Someone rapped quietly on the door and Rick headed that way only to be stopped by a soft, plaintive call from the bed. Michelle reached a hand toward his side of the bed; she opened her awesome blue eyes to look for him when she couldn't touch him. "Business, Baby." Rick told her. He moved to the side of the bed; he leaned over, and kissed her full, soft lips.
"Come back to me, Lover." Michelle pouted.
"You know it, Doll." Rick vowed. Rick opened the door and a tiny, sexy, nude Cat Woman slipped sinuously past him and ran for the bed. This wasn't at all unexpected by Rick; Cat and Michelle often slept together for company if Rick and Snowman were going to be out late.
Snowman was waiting in the living room; he had three small two-way radios in his hands. "I thought we might need these and I checked the batteries while you called to wake up Buckshot. They're all working."

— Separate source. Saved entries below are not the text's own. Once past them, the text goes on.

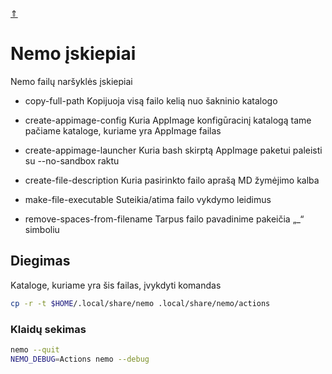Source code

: [&uArr;](../../readme.md)

# Nemo įskiepiai

Nemo failų naršyklės įskiepiai

* copy-full-path
  Kopijuoja visą failo kelią nuo šakninio katalogo

* create-appimage-config
  Kuria AppImage konfigūracinį katalogą tame pačiame kataloge, kuriame yra AppImage failas

* create-appimage-launcher
  Kuria bash skirptą AppImage paketui paleisti su --no-sandbox raktu

* create-file-description
  Kuria pasirinkto failo aprašą MD žymėjimo kalba

* make-file-executable
  Suteikia/atima failo vykdymo leidimus

* remove-spaces-from-filename
  Tarpus failo pavadinime pakeičia „_“ simboliu

## Diegimas

Kataloge, kuriame yra šis failas, įvykdyti komandas

```bash
cp -r -t $HOME/.local/share/nemo .local/share/nemo/actions
```

### Klaidų sekimas

```bash
nemo --quit
NEMO_DEBUG=Actions nemo --debug
```

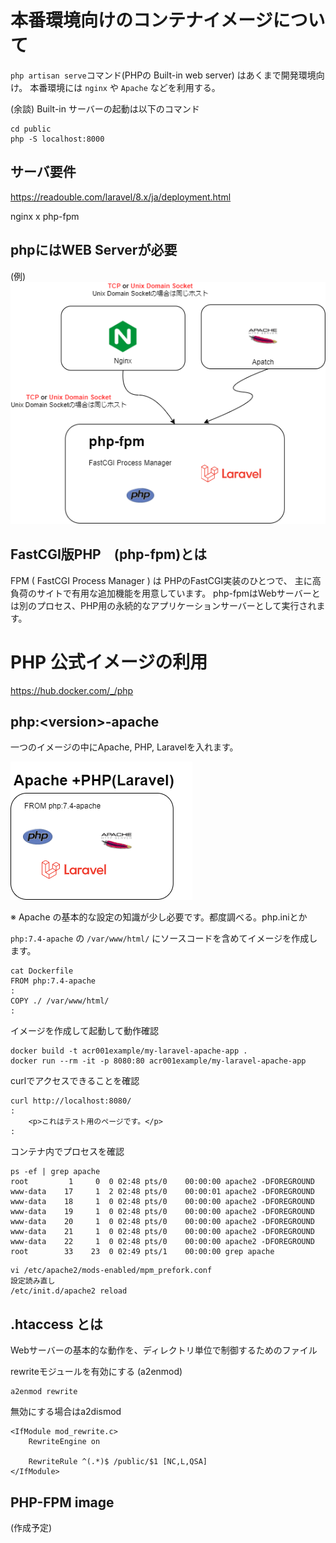 # 本番環境向けのコンテナイメージについて

`php artisan serve`コマンド(PHPの Built-in web server) はあくまで開発環境向け。
本番環境には `nginx` や `Apache` などを利用する。

(余談) Built-in サーバーの起動は以下のコマンド
```
cd public
php -S localhost:8000
```
## サーバ要件

https://readouble.com/laravel/8.x/ja/deployment.html

 nginx x php-fpm

## phpにはWEB Serverが必要 
(例)
![image](./nginx_or_apache.png)

## FastCGI版PHP　(php-fpm)とは
FPM ( FastCGI Process Manager ) は PHPのFastCGI実装のひとつで、 主に高負荷のサイトで有用な追加機能を用意しています。 php-fpmはWebサーバーとは別のプロセス、PHP用の永続的なアプリケーションサーバーとして実行されます。

# PHP 公式イメージの利用
https://hub.docker.com/_/php

## php:\<version>-apache
一つのイメージの中にApache, PHP, Laravelを入れます。  

![image](./laravel_apache_cont_image.png)

※ Apache の基本的な設定の知識が少し必要です。都度調べる。php.iniとか

`php:7.4-apache` の `/var/www/html/` にソースコードを含めてイメージを作成します。
```
cat Dockerfile
FROM php:7.4-apache
:
COPY ./ /var/www/html/
:
```

イメージを作成して起動して動作確認
```
docker build -t acr001example/my-laravel-apache-app .
docker run --rm -it -p 8080:80 acr001example/my-laravel-apache-app
```

curlでアクセスできることを確認
```
curl http://localhost:8080/ 
:
    <p>これはテスト用のページです。</p>
:    
```

コンテナ内でプロセスを確認
```
ps -ef | grep apache 
root         1     0  0 02:48 pts/0    00:00:00 apache2 -DFOREGROUND
www-data    17     1  2 02:48 pts/0    00:00:01 apache2 -DFOREGROUND
www-data    18     1  0 02:48 pts/0    00:00:00 apache2 -DFOREGROUND
www-data    19     1  0 02:48 pts/0    00:00:00 apache2 -DFOREGROUND
www-data    20     1  0 02:48 pts/0    00:00:00 apache2 -DFOREGROUND
www-data    21     1  0 02:48 pts/0    00:00:00 apache2 -DFOREGROUND
www-data    22     1  0 02:48 pts/0    00:00:00 apache2 -DFOREGROUND
root        33    23  0 02:49 pts/1    00:00:00 grep apache
```


```
vi /etc/apache2/mods-enabled/mpm_prefork.conf
設定読み直し
/etc/init.d/apache2 reload
```

## .htaccess とは
Webサーバーの基本的な動作を、ディレクトリ単位で制御するためのファイル

rewriteモジュールを有効にする (a2enmod)
```
a2enmod rewrite
```
無効にする場合はa2dismod

```
<IfModule mod_rewrite.c>
    RewriteEngine on

    RewriteRule ^(.*)$ /public/$1 [NC,L,QSA]
</IfModule>
```

## PHP-FPM image
(作成予定)
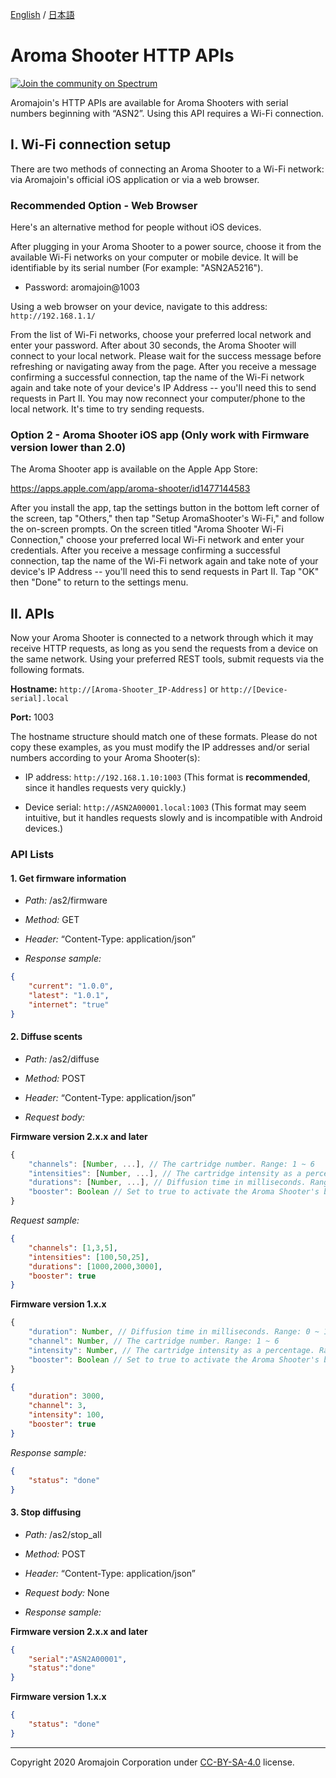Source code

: [English](https://github.com/aromajoin/controller-http-api) / [日本語](README-JP.md)

# Aroma Shooter HTTP APIs
[![Join the community on Spectrum](https://withspectrum.github.io/badge/badge.svg)](https://spectrum.chat/aromajoin-software/)

Aromajoin's HTTP APIs are available for Aroma Shooters with serial numbers beginning with “ASN2”. Using this API requires a Wi-Fi connection.


## I. Wi-Fi connection setup

There are two methods of connecting an Aroma Shooter to a Wi-Fi network: via Aromajoin's official iOS application or via a web browser.

### Recommended Option - Web Browser

Here's an alternative method for people without iOS devices.

After plugging in your Aroma Shooter to a power source, choose it from the available Wi-Fi networks on your computer or mobile device. It will be identifiable by its serial number (For example: "ASN2A5216").

- Password: aromajoin@1003

Using a web browser on your device, navigate to this address: `http://192.168.1.1/`

From the list of Wi-Fi networks, choose your preferred local network and enter your password. After about 30 seconds, the Aroma Shooter will connect to your local network. Please wait for the success message before refreshing or navigating away from the page. After you receive a message confirming a successful connection, tap the name of the Wi-Fi network again and take note of your device's IP Address -- you'll need this to send requests in Part II. You may now reconnect your computer/phone to the local network. It's time to try sending requests.

### Option 2 - Aroma Shooter iOS app (Only work with Firmware version lower than 2.0)

The Aroma Shooter app is available on the Apple App Store:

https://apps.apple.com/app/aroma-shooter/id1477144583

After you install the app, tap the settings button in the bottom left corner of the screen, tap "Others," then tap "Setup AromaShooter's Wi-Fi," and follow the on-screen prompts. On the screen titled "Aroma Shooter Wi-Fi Connection," choose your preferred local Wi-Fi network and enter your credentials. After you receive a message confirming a successful connection, tap the name of the Wi-Fi network again and take note of your device's IP Address -- you'll need this to send requests in Part II. Tap "OK" then "Done" to return to the settings menu.

## II. APIs

Now your Aroma Shooter is connected to a network through which it may receive HTTP requests, as long as you send the requests from a device on the same network. Using your preferred REST tools, submit requests via the following formats.

**Hostname:** `http://[Aroma-Shooter_IP-Address]` or `http://[Device-serial].local`

**Port:** 1003

The hostname structure should match one of these formats. Please do not copy these examples, as you must modify the IP addresses and/or serial numbers according to your Aroma Shooter(s):

- IP address: `http://192.168.1.10:1003` (This format is **recommended**, since it handles requests very quickly.)

- Device serial: `http://ASN2A00001.local:1003` (This format may seem intuitive, but it handles requests slowly and is incompatible with Android devices.)


### API Lists


#### 1. Get firmware information

* *Path:* /as2/firmware

* *Method:* GET

* *Header:* “Content-Type: application/json”

* *Response sample:*

```json
{
    "current": "1.0.0",
    "latest": "1.0.1",
    "internet": "true"
}
```
  

#### 2. Diffuse scents

* *Path:* /as2/diffuse

* *Method:* POST

* *Header:* “Content-Type: application/json”

* *Request body:*

**Firmware version 2.x.x and later**
```javascript
{
    "channels": [Number, ...], // The cartridge number. Range: 1 ~ 6
    "intensities": [Number, ...], // The cartridge intensity as a percentage. Range: 0 ~ 100
    "durations": [Number, ...], // Diffusion time in milliseconds. Range: 0 ~ 10000
    "booster": Boolean // Set to true to activate the Aroma Shooter's booster fan. Default value is false.
}
```
*Request sample:*

```json
{
    "channels": [1,3,5],
    "intensities": [100,50,25],
    "durations": [1000,2000,3000],
    "booster": true
}
```

**Firmware version 1.x.x**
```javascript
{
    "duration": Number, // Diffusion time in milliseconds. Range: 0 ~ 10000
    "channel": Number, // The cartridge number. Range: 1 ~ 6
    "intensity": Number, // The cartridge intensity as a percentage. Range: 0 ~ 100
    "booster": Boolean // Set to true to activate the Aroma Shooter's booster fan. Default value is false.
}
```

```json
{
    "duration": 3000,
    "channel": 3,
    "intensity": 100,
    "booster": true
}
```

*Response sample:*

```json
{
    "status": "done"
}
```
  

#### 3. Stop diffusing

* *Path:* /as2/stop_all

* *Method:* POST

* *Header:* “Content-Type: application/json”

* *Request body:* None

* *Response sample:*

**Firmware version 2.x.x and later**
```json
{
    "serial":"ASN2A00001",
    "status":"done"
}
```

**Firmware version 1.x.x**
```json
{
    "status": "done"
}
```

----------
Copyright 2020 Aromajoin Corporation under [CC-BY-SA-4.0](https://creativecommons.org/licenses/by-sa/4.0/) license.
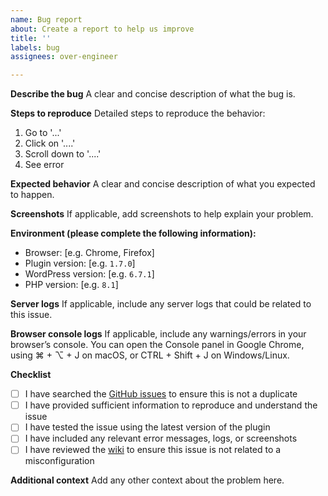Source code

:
 ```yaml
---
name: Bug report
about: Create a report to help us improve
title: ''
labels: bug
assignees: over-engineer

---
```


**Describe the bug**
A clear and concise description of what the bug is.

**Steps to reproduce**
Detailed steps to reproduce the behavior:
1. Go to '...'
2. Click on '....'
3. Scroll down to '....'
4. See error

**Expected behavior**
A clear and concise description of what you expected to happen.

**Screenshots**
If applicable, add screenshots to help explain your problem.

**Environment (please complete the following information):**
 - Browser: [e.g. Chrome, Firefox]
 - Plugin version: [e.g. `1.7.0`]
 - WordPress version: [e.g. `6.7.1`]
 - PHP version: [e.g. `8.1`]

**Server logs**
If applicable, include any server logs that could be related to this issue.

**Browser console logs**
If applicable, include any warnings/errors in your browser’s console. You can open the Console panel in Google Chrome, using ⌘ + ⌥ + J on macOS, or CTRL + Shift + J on Windows/Linux.

**Checklist**
* [ ] I have searched the [GitHub issues](https://github.com/pressidium/pressidium-cookie-consent/issues) to ensure this is not a duplicate
* [ ] I have provided sufficient information to reproduce and understand the issue
* [ ] I have tested the issue using the latest version of the plugin
* [ ] I have included any relevant error messages, logs, or screenshots
* [ ] I have reviewed the [wiki](https://github.com/pressidium/pressidium-cookie-consent/wiki) to ensure this issue is not related to a misconfiguration

**Additional context**
Add any other context about the problem here.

"Great, let's go." Rick said, as he accepted the radio Snowman handed him. The two never had to talk much when they were working. They had worked together so long each could almost read the other's mind.
Rick drove the truck they shared between them. It was a new dually four-wheel drive diesel, a truck that was powerful enough for any use they had for it. Buckshot was waiting in the shadows out in front of Larry's house. He had a short bed roll over one shoulder that was tied on each end with strong leather thongs. Snowman opened the truck door and let him in.
Snowman wasted no time on preliminaries. "Here's a radio." He passed one of the small two-way radios to Buckshot. "It's just one frequency; I've already turned it on so all you'll have to do is to push the red button to talk. We're going to a bar downtown; you'll go around the back way. We'll give you a minute to find your way to the back door and get set up and then we'll go in the front. The guy we're looking for is twenty-five years old, he's six foot two, one eighty, he's black and he walks with a limp. He jumped bond for killing his girl friend's husband with a knife. If our man's still there, we'll probably flush him out the back. He's probably heard we're hunting for him and if he sees both of us in the front, he won't be expecting you."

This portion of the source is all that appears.